TASK PROMPT - Below this line is the material. Write out only its lines from the one containing "2. **Understanding Nodes" through the one containing "- Step 3: Record Transactions", both kept, exactly.

DATA TO USE -
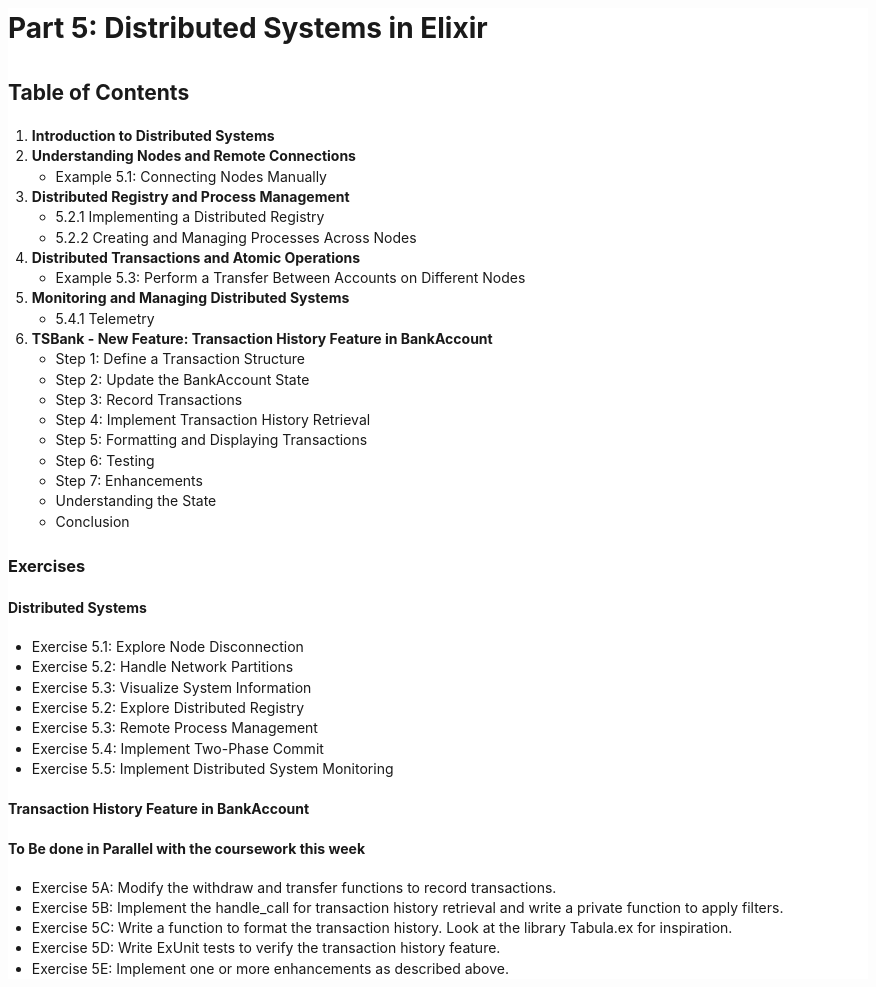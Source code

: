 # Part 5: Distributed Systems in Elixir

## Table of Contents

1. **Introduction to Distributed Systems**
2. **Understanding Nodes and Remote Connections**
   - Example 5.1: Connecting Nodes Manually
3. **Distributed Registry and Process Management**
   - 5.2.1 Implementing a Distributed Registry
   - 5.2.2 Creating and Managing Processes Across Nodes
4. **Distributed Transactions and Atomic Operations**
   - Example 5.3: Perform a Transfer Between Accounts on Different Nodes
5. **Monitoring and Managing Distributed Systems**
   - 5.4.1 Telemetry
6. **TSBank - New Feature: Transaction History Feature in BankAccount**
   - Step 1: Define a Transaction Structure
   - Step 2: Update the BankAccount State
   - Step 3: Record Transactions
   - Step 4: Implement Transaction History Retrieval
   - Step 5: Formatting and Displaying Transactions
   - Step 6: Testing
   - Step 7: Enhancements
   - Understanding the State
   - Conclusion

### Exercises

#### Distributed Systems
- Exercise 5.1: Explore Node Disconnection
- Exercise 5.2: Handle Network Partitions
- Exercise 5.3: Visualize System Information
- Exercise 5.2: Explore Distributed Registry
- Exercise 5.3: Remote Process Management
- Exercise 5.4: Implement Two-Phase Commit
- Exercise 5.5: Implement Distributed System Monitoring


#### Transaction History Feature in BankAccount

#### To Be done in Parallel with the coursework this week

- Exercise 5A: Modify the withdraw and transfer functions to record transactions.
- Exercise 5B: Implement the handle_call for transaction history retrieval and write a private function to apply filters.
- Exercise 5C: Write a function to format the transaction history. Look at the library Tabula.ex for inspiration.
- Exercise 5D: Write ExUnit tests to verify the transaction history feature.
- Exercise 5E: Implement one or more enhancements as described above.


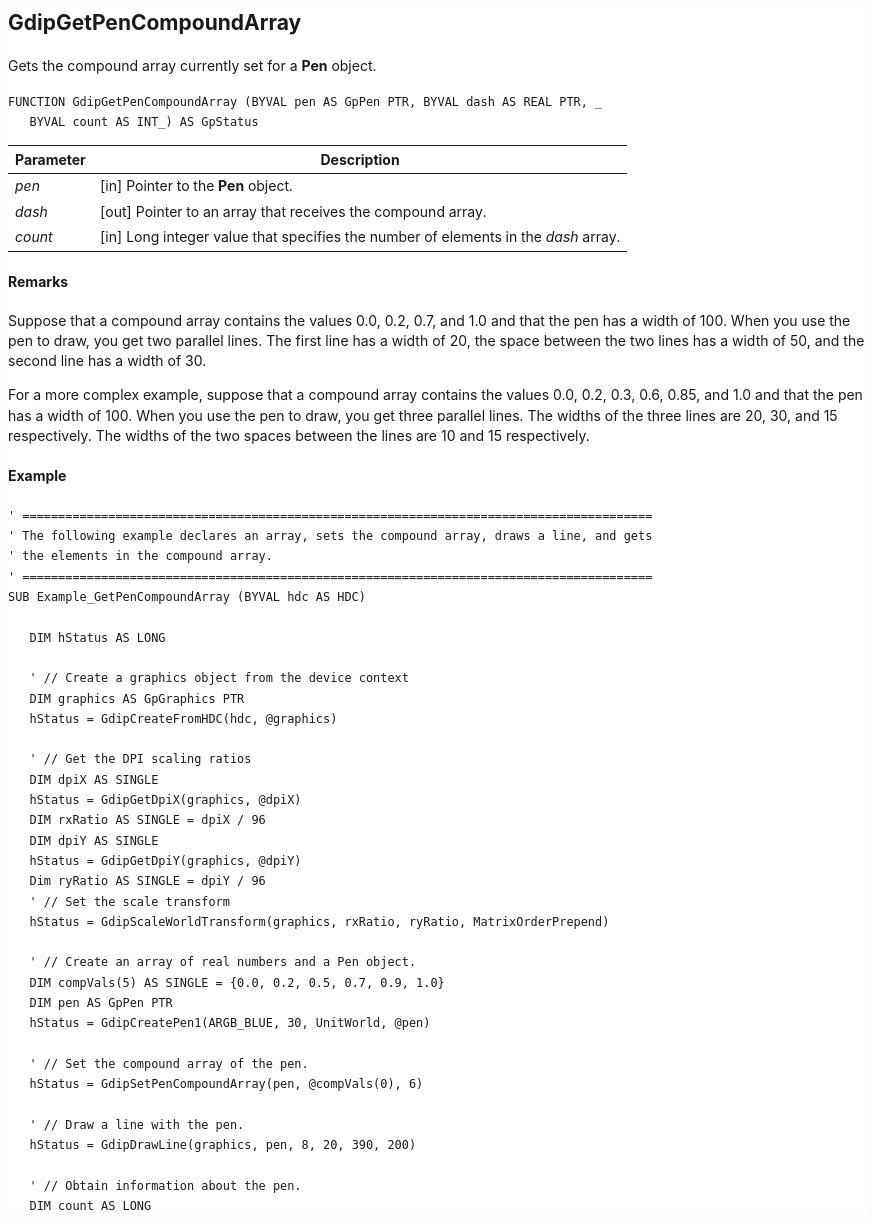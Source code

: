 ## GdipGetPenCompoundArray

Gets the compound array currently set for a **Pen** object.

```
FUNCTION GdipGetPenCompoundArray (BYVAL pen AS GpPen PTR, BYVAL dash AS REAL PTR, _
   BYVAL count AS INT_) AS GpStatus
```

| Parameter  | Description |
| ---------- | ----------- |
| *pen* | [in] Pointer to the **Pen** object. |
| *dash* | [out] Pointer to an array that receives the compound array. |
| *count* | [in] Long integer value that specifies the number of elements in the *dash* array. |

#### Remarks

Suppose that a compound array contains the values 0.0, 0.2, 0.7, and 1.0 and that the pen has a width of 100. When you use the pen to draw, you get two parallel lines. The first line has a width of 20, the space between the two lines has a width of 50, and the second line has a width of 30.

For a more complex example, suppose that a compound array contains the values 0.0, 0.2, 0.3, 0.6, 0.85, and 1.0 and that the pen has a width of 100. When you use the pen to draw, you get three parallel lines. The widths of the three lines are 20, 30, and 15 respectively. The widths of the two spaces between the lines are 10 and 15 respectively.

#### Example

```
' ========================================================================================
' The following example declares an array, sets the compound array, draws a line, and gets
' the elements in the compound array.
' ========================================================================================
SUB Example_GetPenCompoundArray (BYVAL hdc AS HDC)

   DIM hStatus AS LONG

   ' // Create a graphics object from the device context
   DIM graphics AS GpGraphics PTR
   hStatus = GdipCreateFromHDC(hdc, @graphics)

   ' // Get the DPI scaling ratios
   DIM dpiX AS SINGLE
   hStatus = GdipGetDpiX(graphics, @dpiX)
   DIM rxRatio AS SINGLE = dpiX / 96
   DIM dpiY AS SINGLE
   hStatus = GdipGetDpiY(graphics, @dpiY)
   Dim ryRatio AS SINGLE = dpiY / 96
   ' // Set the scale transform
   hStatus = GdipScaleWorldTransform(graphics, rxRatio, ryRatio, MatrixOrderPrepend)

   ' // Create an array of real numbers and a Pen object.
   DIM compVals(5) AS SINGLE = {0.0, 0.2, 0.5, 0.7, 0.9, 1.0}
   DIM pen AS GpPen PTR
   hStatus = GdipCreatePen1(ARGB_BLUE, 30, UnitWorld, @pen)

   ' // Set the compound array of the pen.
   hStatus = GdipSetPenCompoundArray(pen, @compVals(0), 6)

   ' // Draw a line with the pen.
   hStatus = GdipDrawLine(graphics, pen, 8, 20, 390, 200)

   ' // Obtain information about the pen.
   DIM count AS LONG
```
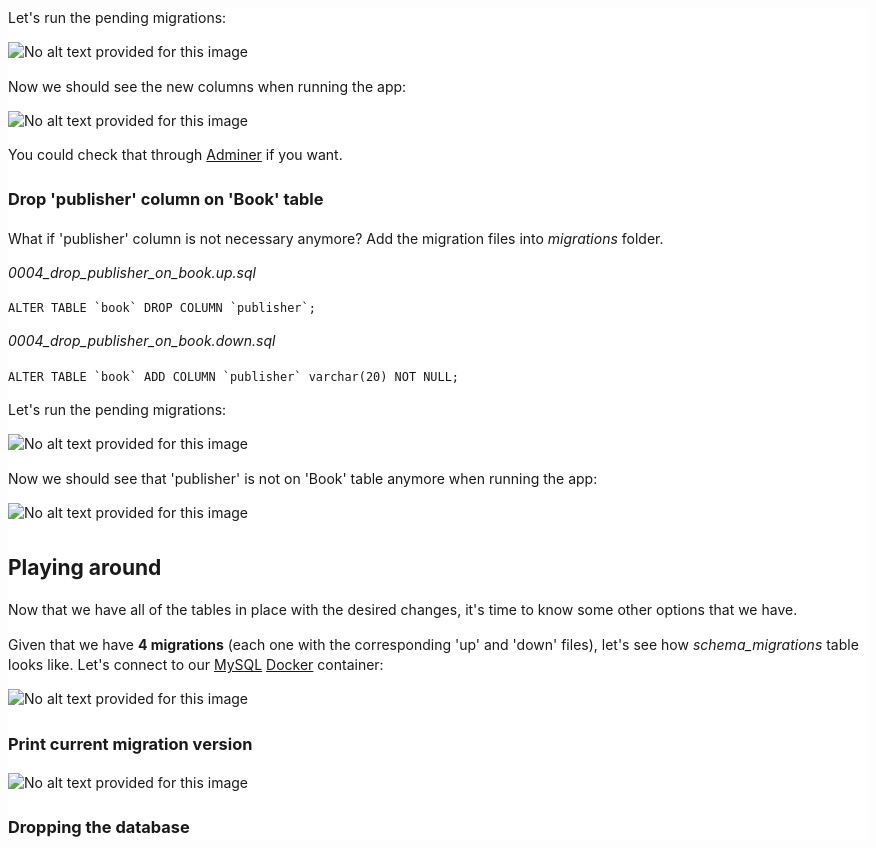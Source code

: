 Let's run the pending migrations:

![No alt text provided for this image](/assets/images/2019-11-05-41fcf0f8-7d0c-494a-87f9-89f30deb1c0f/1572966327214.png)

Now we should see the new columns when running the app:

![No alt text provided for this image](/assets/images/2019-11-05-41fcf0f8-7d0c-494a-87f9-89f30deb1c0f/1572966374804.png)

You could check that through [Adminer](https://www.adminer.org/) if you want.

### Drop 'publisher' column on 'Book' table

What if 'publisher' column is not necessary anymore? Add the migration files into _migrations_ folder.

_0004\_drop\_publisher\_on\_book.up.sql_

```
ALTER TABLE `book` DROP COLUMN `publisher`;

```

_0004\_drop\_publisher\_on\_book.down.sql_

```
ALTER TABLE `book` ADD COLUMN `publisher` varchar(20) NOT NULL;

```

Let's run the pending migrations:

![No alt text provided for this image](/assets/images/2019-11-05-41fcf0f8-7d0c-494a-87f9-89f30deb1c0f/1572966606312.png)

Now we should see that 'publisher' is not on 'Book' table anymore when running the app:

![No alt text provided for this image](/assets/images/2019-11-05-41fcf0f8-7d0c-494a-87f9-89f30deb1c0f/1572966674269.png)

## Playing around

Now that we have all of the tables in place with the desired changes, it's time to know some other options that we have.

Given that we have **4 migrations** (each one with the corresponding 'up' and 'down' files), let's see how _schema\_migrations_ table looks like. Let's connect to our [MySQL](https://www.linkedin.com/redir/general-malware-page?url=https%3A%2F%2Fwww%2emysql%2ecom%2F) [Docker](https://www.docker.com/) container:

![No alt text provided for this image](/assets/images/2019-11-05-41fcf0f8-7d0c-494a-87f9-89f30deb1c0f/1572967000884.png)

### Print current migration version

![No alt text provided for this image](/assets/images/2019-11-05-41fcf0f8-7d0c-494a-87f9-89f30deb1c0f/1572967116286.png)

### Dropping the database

ANSWER SPACE -
2. **Understanding Nodes and Remote Connections**
   - Example 5.1: Connecting Nodes Manually
3. **Distributed Registry and Process Management**
   - 5.2.1 Implementing a Distributed Registry
   - 5.2.2 Creating and Managing Processes Across Nodes
4. **Distributed Transactions and Atomic Operations**
   - Example 5.3: Perform a Transfer Between Accounts on Different Nodes
5. **Monitoring and Managing Distributed Systems**
   - 5.4.1 Telemetry
6. **TSBank - New Feature: Transaction History Feature in BankAccount**
   - Step 1: Define a Transaction Structure
   - Step 2: Update the BankAccount State
   - Step 3: Record Transactions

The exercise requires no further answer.